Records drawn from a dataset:
§ §
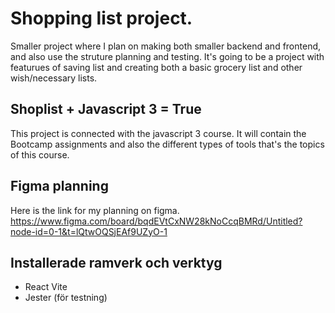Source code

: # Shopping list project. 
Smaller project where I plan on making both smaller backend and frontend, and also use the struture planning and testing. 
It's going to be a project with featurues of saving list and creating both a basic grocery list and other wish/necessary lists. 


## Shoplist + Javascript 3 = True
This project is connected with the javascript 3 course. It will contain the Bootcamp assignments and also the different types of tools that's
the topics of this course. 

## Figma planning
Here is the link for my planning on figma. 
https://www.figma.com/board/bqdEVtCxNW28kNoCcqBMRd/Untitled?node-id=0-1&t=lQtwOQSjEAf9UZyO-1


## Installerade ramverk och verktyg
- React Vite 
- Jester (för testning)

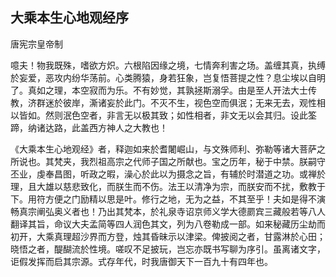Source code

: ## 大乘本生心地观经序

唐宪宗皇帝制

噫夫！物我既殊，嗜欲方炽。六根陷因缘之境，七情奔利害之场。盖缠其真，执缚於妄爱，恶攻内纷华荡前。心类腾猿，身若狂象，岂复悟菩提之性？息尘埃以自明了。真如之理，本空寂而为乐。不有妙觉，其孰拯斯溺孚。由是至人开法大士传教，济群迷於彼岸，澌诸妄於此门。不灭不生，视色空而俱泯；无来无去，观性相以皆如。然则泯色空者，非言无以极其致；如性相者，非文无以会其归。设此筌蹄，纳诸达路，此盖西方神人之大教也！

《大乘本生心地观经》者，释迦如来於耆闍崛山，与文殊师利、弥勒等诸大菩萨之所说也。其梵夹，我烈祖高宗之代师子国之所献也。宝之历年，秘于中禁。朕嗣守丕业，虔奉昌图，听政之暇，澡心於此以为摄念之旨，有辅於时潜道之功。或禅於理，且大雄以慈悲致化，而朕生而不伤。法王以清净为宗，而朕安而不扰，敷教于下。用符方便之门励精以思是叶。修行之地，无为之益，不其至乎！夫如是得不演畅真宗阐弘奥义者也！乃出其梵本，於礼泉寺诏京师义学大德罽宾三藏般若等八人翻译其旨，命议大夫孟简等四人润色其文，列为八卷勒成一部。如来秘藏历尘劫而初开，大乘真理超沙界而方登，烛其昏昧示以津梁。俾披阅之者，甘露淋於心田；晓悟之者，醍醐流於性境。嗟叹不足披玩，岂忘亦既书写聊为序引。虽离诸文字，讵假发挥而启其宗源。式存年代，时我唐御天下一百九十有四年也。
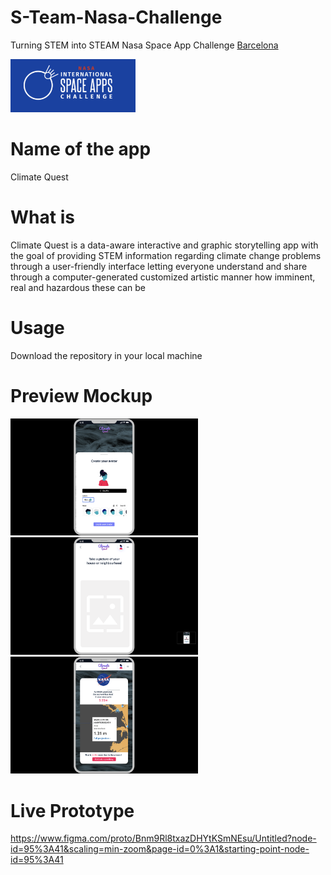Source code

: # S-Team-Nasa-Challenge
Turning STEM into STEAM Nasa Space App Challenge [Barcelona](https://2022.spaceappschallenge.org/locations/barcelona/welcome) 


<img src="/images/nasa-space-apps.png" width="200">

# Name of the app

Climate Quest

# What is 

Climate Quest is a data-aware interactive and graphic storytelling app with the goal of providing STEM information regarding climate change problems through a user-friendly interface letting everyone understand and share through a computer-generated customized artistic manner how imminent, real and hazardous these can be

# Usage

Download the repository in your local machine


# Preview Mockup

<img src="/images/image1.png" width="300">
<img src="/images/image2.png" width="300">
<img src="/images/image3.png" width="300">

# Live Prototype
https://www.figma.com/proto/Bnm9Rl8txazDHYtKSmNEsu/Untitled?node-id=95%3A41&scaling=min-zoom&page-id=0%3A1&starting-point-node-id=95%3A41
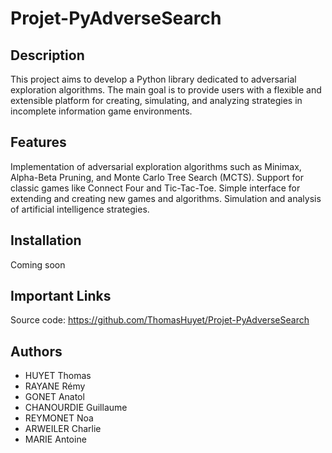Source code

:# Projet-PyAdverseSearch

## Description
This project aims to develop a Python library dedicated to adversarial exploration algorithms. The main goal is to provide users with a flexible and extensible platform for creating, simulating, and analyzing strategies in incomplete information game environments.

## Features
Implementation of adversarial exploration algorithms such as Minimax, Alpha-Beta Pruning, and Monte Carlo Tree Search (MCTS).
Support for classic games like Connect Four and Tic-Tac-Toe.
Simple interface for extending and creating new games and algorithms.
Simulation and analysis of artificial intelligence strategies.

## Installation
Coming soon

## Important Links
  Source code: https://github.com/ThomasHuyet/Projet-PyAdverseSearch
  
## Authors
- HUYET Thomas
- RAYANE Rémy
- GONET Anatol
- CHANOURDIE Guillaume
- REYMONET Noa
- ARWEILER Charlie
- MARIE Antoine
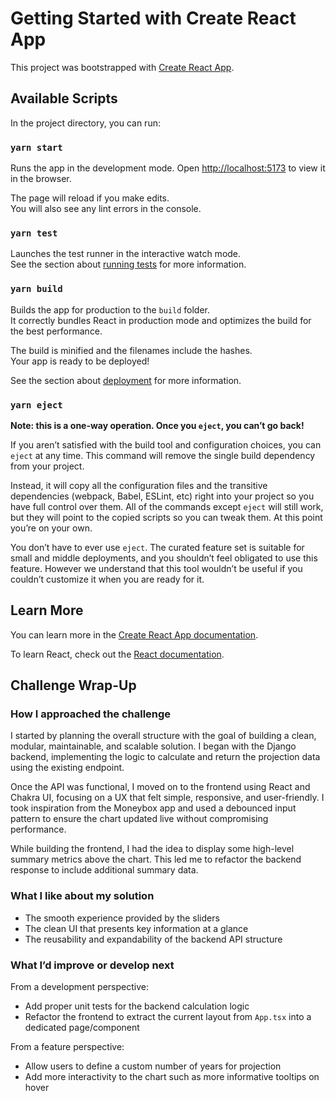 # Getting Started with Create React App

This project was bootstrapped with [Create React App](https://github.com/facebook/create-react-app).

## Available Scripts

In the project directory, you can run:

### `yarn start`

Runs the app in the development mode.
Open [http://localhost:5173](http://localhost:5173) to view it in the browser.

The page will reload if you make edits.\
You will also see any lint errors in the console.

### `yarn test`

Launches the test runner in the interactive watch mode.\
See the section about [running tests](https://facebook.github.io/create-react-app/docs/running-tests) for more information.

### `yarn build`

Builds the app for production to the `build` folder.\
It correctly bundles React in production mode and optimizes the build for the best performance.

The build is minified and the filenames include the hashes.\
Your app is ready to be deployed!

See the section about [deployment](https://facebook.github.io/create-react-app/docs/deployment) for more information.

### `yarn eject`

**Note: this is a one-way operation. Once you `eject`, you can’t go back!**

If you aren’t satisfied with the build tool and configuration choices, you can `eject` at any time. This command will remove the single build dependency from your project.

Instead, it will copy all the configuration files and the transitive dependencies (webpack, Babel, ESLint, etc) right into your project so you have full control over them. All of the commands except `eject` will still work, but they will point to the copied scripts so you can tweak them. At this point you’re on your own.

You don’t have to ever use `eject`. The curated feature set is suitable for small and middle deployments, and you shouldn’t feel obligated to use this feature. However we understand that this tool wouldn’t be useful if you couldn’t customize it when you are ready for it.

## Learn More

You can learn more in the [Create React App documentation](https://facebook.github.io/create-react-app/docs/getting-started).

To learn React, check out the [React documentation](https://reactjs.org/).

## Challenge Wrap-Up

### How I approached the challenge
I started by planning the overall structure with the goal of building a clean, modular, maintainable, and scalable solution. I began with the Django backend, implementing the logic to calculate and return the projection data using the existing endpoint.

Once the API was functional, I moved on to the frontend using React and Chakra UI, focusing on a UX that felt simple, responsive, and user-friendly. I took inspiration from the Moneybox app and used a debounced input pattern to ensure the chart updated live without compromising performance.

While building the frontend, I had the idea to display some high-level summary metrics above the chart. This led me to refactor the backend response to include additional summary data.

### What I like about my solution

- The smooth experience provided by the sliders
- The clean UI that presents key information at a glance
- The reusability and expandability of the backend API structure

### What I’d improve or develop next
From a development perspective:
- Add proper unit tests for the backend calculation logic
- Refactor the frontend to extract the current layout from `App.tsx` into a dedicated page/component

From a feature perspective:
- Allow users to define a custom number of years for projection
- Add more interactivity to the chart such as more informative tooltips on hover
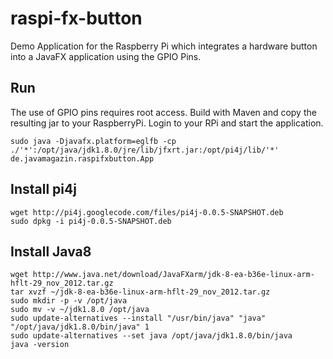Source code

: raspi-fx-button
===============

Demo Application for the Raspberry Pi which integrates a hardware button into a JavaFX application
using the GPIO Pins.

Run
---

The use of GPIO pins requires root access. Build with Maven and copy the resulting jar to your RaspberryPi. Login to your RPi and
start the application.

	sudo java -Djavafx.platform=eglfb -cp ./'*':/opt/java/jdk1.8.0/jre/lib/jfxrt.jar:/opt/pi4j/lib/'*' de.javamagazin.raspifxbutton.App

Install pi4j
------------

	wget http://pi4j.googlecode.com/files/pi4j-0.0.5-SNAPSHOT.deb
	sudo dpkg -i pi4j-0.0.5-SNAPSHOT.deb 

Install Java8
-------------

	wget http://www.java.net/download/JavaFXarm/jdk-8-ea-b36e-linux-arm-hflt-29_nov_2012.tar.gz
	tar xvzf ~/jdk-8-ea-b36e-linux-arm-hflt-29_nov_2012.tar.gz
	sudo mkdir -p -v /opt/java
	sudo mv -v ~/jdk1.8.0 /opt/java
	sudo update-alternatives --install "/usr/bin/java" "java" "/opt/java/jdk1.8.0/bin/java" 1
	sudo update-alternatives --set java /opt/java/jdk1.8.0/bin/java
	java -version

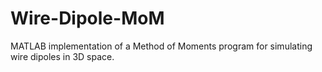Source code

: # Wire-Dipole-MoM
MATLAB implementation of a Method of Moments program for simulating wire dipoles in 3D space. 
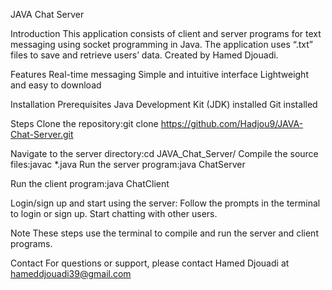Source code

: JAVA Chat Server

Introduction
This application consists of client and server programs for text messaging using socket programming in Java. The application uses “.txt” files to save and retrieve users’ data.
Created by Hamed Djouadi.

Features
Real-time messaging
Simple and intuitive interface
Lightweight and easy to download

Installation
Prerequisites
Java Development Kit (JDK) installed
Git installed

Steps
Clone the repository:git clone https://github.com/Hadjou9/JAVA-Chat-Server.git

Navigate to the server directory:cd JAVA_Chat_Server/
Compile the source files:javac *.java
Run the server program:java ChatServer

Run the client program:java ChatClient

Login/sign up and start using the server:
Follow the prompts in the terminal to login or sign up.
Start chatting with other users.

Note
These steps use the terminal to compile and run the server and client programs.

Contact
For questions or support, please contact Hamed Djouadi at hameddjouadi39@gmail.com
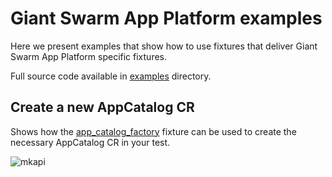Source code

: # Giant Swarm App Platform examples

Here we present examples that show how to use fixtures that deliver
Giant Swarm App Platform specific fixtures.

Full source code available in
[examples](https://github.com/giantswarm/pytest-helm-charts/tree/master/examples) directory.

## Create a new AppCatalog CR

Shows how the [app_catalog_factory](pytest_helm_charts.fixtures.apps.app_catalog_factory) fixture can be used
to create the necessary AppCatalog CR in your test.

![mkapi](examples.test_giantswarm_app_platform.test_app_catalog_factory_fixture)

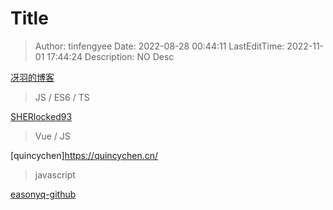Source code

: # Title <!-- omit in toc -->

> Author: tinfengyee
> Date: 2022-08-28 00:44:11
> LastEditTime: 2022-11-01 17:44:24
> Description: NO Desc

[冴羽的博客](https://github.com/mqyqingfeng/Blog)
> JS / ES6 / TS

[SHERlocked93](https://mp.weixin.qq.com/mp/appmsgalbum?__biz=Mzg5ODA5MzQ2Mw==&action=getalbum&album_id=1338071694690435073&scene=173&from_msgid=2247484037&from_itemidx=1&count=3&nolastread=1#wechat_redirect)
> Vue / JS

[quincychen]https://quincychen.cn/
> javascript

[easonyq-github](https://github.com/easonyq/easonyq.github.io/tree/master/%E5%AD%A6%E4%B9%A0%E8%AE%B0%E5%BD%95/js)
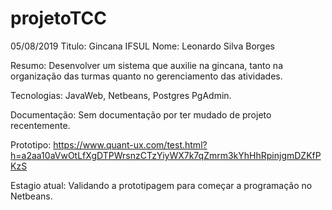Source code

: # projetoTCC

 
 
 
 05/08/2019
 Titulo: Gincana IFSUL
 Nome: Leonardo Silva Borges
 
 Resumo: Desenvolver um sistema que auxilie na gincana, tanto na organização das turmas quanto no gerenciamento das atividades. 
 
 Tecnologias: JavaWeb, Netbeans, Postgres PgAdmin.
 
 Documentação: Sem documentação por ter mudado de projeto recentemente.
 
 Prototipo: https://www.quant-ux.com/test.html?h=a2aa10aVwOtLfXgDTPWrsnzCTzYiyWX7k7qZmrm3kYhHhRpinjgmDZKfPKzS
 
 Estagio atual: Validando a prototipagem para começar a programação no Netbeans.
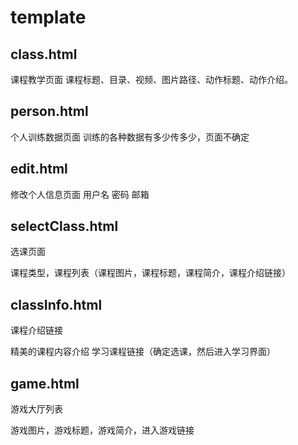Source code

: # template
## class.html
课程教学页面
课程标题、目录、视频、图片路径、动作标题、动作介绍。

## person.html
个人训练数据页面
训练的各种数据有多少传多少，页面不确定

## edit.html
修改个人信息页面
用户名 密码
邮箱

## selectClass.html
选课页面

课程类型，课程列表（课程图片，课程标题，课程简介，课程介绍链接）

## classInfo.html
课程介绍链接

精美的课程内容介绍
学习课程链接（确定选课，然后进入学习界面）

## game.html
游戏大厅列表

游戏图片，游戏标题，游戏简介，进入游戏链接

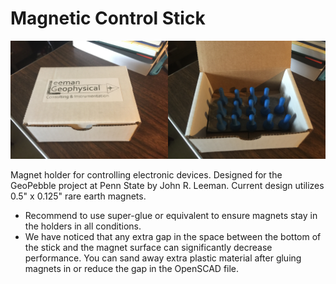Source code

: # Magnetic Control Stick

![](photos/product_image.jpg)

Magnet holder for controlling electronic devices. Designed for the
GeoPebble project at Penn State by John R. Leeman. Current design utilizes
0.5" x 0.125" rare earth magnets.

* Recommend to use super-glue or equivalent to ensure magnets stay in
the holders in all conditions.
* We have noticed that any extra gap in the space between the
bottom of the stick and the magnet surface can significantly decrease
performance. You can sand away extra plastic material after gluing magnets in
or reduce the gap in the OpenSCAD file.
§ §
=== TASK TO CARRY OUT ===
When you reach the line that has "# Preview Mockup" in the data above, start repeating lines exactly, and stop after the line that has "## Description"; pictures stay out.

=== SOLUTION TO THIS TASK ===
# Preview Mockup

<img src="/images/image1.png" width="300">
<img src="/images/image2.png" width="300">
<img src="/images/image3.png" width="300">

# Live Prototype
https://www.figma.com/proto/Bnm9Rl8txazDHYtKSmNEsu/Untitled?node-id=95%3A41&scaling=min-zoom&page-id=0%3A1&starting-point-node-id=95%3A41
Source code

:# Projet-PyAdverseSearch

## Description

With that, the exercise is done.